Why is it the things you never think about at four in the afternoon
consume you at 4 a.m.? For instance why am I lying here just after the newspaper
bangs the front door asking myself how did I throw away all those old letters my mother’s been sending

since college the ones telling me sun’s streaming temp near 40 may snow
letters in which always a pot of soup is simmering time to use up
old vegetables
hundreds of recipes Better than Ketchup

Acorn Squash Chili Tofu Sticks in long hand
with side notes (cut sugar in half or substitute with cane juice)
letters catching me up with family news Uncle Willy’s at a baseball conference

in Pensacola Carol Anne’s expecting her fourth Lottie’s touring the West
letters remind me to tell you the one about the cantaloupe
the potential wife needing to know the square root

of minus one (dad told it better than me) letters
I might’ve easily stuffed in bags wife & kids left him
at the peak of tree cutting season told her she had two choices:

a parachute or a raft letters which did pile up
was it in my twenties?

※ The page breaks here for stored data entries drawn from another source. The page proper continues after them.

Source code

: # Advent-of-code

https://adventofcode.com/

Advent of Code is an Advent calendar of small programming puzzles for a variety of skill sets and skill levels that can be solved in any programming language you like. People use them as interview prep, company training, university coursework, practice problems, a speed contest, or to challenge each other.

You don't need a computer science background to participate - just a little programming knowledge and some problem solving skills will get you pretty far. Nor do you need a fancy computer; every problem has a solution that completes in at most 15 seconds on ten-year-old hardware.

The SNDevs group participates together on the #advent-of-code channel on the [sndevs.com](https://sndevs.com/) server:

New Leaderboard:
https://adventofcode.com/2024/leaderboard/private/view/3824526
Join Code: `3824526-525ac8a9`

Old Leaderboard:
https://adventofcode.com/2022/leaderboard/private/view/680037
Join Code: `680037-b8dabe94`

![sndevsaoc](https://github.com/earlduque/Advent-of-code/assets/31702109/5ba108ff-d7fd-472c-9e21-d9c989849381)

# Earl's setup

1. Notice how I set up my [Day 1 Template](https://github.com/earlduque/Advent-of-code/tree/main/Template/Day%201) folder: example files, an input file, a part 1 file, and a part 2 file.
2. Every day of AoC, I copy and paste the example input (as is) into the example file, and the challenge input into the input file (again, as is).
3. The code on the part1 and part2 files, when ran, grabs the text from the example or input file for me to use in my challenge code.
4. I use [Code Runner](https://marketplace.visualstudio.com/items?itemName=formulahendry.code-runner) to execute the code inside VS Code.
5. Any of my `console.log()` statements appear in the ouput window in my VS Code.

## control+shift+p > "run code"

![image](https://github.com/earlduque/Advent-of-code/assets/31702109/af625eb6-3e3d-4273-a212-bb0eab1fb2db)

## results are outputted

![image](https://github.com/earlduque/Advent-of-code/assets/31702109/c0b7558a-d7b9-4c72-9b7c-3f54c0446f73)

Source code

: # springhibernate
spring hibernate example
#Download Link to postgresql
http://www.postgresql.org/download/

Winston Sloan
put in a new lawn!
Even though

I was moving around a lot but then
I must’ve forgotten how about some unshelled nuts
a see-through unbreakable container
how much I’d need her

gotta go brush teeth run out to look at a house just an idea driveway too steep
asking 159,000
forgot I’d ever be a mother my son
at four a.m. mama? mama? The letters I’ll write him.